Restaurant information
- Established: 2013
- Closed: May 2026
- Chef: Yim-Kridsanai Nethanunt
- Food type: Thai (Northeastern/Isan)
- Dress code: Casual
- Rating: Michelin Guide (2016)
- Location: 85 Avenue A, New York City, Manhattan, New York, 10009, United States
- Coordinates: 40°43′30.9″N 73°59′3.6″W﻿ / ﻿40.725250°N 73.984333°W
- Other locations: Red Hook, Brooklyn (closed,) Bangkok (Thailand,) Shibuya Tokyo (Japan,) Taipei (Taiwan)
- Website: somtumdernewyork.com

= Somtum Der =

Thai restaurant in New York City, U.S.

Somtum Der was a Thai restaurant in the East Village sub neighborhood of Alphabet City in Manhattan in New York City with a closed location in Red Hook, Brooklyn.
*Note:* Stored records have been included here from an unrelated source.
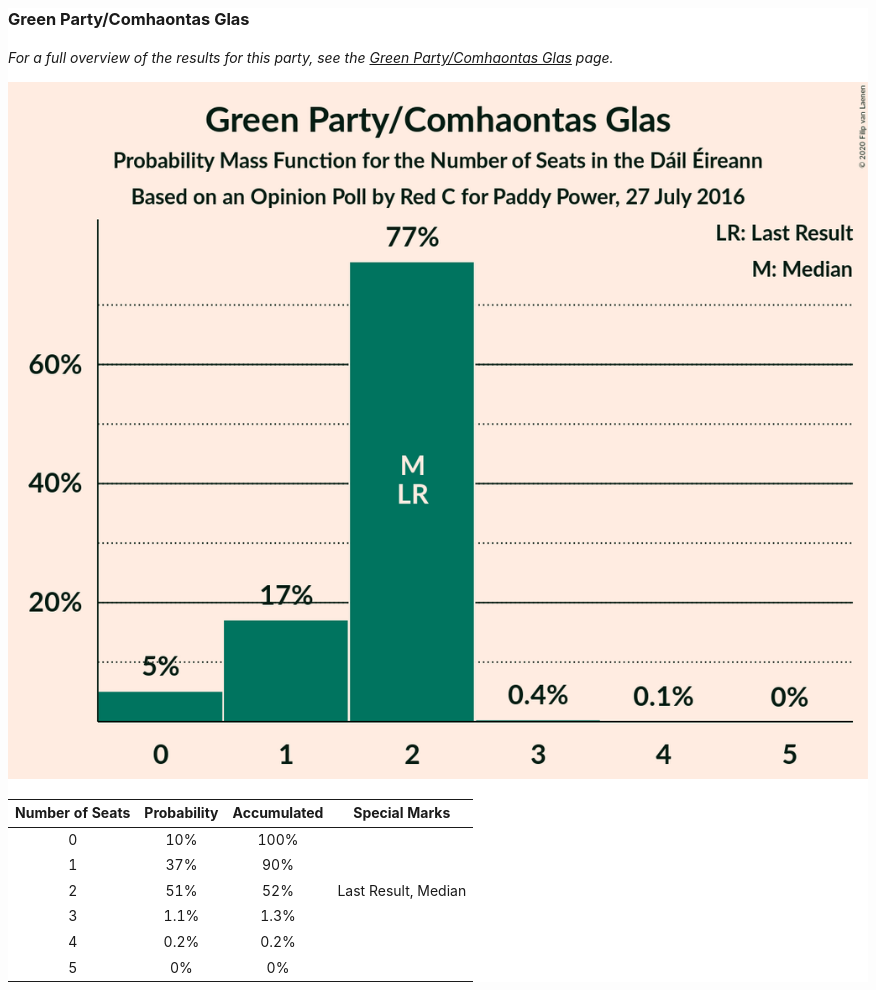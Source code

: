 ### Green Party/Comhaontas Glas

*For a full overview of the results for this party, see the [Green Party/Comhaontas Glas](party-greenpartycomhaontasglas.html) page.*

![Graph with seats probability mass function not yet produced](2016-07-27-RedC-seats-pmf-greenpartycomhaontasglas.png "Seats Probability Mass Function")

| Number of Seats | Probability | Accumulated | Special Marks |
|:---------------:|:-----------:|:-----------:|:-------------:|
| 0 | 10% | 100% |  |
| 1 | 37% | 90% |  |
| 2 | 51% | 52% | Last Result, Median |
| 3 | 1.1% | 1.3% |  |
| 4 | 0.2% | 0.2% |  |
| 5 | 0% | 0% |  |
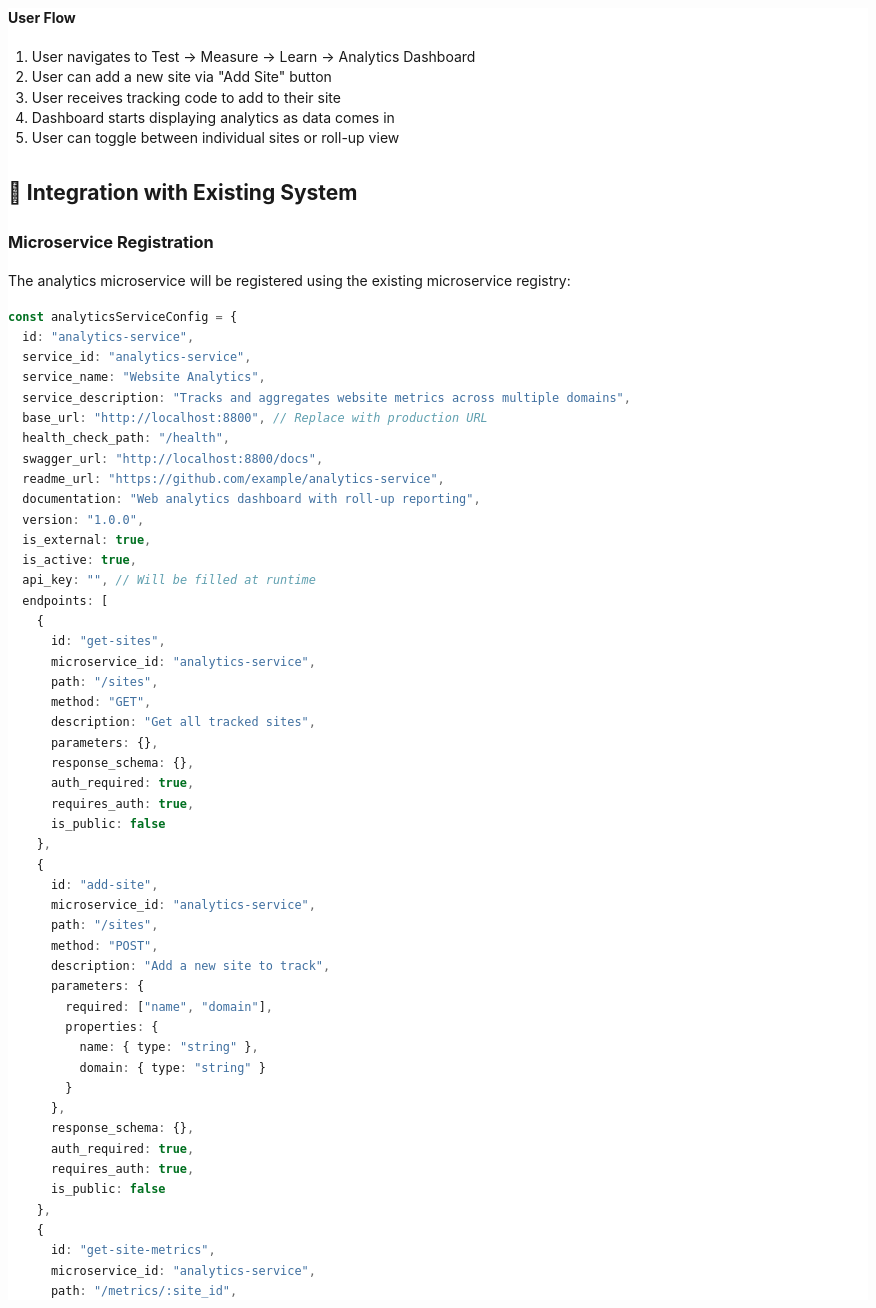 #### User Flow

1. User navigates to Test → Measure → Learn → Analytics Dashboard
2. User can add a new site via "Add Site" button
3. User receives tracking code to add to their site
4. Dashboard starts displaying analytics as data comes in
5. User can toggle between individual sites or roll-up view

## 🔄 Integration with Existing System

### Microservice Registration

The analytics microservice will be registered using the existing microservice registry:

```typescript
const analyticsServiceConfig = {
  id: "analytics-service",
  service_id: "analytics-service",
  service_name: "Website Analytics",
  service_description: "Tracks and aggregates website metrics across multiple domains",
  base_url: "http://localhost:8800", // Replace with production URL
  health_check_path: "/health",
  swagger_url: "http://localhost:8800/docs",
  readme_url: "https://github.com/example/analytics-service",
  documentation: "Web analytics dashboard with roll-up reporting",
  version: "1.0.0",
  is_external: true,
  is_active: true,
  api_key: "", // Will be filled at runtime
  endpoints: [
    {
      id: "get-sites",
      microservice_id: "analytics-service",
      path: "/sites",
      method: "GET",
      description: "Get all tracked sites",
      parameters: {},
      response_schema: {},
      auth_required: true,
      requires_auth: true,
      is_public: false
    },
    {
      id: "add-site",
      microservice_id: "analytics-service",
      path: "/sites",
      method: "POST",
      description: "Add a new site to track",
      parameters: {
        required: ["name", "domain"],
        properties: {
          name: { type: "string" },
          domain: { type: "string" }
        }
      },
      response_schema: {},
      auth_required: true,
      requires_auth: true,
      is_public: false
    },
    {
      id: "get-site-metrics",
      microservice_id: "analytics-service",
      path: "/metrics/:site_id",
```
The restaurant's original location opened in the Sala Daeng neighborhood of Bangkok, Thailand with a second location in the Tha Tian Market as well as other locations outside of Japan and in NYC in Shibuya in Tokyo, Japan, as well as in Taipei, Taiwan. The restaurant received a Michelin star in 2016 and held it for one year. The name somtum refers to green papaya salad and they specialize in Isan cuisine, or Thai food from northeastern Thailand which has a heavy Laotian influence, such as larb.